While the field of sexual health treatments is young, there are options. For women who have pain with penetration, aqueous lidocaine, a dilute solution, is efficacious. For those with vaginal dryness and atrophy, vaginal moisturizers are a mainstay; but if these are not effective, vaginal estrogen is safe, even for people with hormone-receptor-positive breast cancer.
For men, treatment mainly focuses on PDE5 inhibitors (e.g., Viagra), but male sexuality is more complicated than erectile function. My colleague Anne Katz, RN, and I developed a model of male sexual health after cancer (the Katz-Dizon model) that envisions male sexuality on a scale from anxiety to confidence—influenced by health, medications and treatment- related side effects but also by society’s and one’s own view of sexuality growing up and the views of intimate partners.

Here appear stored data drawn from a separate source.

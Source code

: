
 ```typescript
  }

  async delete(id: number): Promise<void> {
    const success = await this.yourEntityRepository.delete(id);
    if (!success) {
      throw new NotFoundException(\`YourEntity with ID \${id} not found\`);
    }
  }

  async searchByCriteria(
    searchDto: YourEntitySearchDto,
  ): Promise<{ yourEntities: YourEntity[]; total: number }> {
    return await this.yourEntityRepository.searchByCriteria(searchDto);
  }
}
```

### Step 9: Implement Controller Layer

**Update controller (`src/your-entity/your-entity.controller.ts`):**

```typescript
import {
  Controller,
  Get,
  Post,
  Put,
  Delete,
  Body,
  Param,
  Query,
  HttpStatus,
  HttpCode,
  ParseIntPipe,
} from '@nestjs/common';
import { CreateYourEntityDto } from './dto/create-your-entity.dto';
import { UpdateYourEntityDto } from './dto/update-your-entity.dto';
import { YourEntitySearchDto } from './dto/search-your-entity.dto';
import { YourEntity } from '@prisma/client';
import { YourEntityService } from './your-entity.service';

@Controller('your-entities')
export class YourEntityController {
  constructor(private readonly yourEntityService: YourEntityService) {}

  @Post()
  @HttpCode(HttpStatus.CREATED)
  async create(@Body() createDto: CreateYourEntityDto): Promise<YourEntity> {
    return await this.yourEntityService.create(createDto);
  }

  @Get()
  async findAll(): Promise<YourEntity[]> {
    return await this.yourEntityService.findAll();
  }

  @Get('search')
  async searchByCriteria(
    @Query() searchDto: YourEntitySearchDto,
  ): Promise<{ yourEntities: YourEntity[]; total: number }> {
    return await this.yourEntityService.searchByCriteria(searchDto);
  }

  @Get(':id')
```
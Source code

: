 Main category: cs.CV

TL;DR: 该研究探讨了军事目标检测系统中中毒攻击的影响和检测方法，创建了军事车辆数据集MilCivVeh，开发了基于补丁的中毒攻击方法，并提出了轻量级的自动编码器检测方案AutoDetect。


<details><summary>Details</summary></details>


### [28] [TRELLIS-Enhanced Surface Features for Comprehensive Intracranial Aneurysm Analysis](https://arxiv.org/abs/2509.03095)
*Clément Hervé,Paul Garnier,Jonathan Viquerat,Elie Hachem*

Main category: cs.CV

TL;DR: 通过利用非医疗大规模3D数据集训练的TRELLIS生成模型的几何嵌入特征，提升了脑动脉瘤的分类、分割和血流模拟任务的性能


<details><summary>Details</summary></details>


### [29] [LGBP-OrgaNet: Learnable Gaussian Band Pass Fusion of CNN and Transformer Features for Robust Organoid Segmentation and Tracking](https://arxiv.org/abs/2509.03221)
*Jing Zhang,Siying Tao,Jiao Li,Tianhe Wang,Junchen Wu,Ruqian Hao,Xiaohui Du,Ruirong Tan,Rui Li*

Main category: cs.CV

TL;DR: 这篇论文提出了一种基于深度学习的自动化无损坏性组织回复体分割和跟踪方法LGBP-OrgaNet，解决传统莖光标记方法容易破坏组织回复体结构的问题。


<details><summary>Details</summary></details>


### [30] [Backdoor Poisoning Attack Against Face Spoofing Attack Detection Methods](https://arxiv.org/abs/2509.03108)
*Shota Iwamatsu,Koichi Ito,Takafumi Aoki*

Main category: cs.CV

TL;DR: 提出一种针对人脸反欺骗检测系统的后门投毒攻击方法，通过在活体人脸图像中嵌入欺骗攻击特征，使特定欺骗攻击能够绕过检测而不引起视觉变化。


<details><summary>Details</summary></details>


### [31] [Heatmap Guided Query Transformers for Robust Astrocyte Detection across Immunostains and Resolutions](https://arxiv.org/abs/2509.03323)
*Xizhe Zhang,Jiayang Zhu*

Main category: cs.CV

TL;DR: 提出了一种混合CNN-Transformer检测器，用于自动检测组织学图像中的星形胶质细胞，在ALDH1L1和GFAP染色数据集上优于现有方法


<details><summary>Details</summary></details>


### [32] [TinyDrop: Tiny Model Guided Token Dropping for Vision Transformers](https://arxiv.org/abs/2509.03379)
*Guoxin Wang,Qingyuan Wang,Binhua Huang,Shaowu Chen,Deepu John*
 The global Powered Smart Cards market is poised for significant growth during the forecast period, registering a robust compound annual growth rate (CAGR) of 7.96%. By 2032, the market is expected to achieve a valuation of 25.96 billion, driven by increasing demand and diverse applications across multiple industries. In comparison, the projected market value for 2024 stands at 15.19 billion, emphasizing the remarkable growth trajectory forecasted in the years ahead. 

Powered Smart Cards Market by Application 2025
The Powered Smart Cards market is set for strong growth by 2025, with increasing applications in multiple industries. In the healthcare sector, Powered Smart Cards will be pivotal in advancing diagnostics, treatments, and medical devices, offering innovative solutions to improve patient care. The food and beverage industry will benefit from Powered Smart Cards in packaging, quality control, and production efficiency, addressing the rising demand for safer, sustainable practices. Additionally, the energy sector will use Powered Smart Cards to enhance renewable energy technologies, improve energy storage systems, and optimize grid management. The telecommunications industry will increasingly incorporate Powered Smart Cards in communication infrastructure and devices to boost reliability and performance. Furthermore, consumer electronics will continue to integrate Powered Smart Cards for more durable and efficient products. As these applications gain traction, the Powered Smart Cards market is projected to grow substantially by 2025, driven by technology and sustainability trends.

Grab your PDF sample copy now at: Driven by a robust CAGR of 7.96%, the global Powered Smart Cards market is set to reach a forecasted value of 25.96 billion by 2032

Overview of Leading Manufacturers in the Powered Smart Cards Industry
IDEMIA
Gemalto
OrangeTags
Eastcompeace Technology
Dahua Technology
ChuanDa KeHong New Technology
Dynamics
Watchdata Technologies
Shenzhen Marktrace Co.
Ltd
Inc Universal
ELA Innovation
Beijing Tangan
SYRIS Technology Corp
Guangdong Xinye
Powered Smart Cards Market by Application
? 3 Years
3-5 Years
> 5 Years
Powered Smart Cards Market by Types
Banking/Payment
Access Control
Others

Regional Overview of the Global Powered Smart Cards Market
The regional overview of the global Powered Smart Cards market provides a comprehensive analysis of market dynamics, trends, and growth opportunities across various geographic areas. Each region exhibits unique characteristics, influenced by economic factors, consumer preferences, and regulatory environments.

We have a long way to go. Much of the work on sexuality after cancer emphasizes the heterosexual experience; the issues, evaluation and the treatments for sexual and gender minoritized people remain unexplored. We need to be aware of our own implicit biases when it comes to care of the whole patient.
Our efforts to prolong the survival of people with cancer need to address the issue of what that life can—and will—look like. To avoid conversations around sexuality after cancer robs people of the opportunity to fully participate in a domain that defines us as human beings.
Sexuality does not have to be another part of one’s life “lost” to cancer. That was true of the woman whose marriage fell apart due to cancer. The reason she came to see me after years was that she had started a new relationship. Helping her rediscover her sexuality and sensuality helped bring that part of her life back.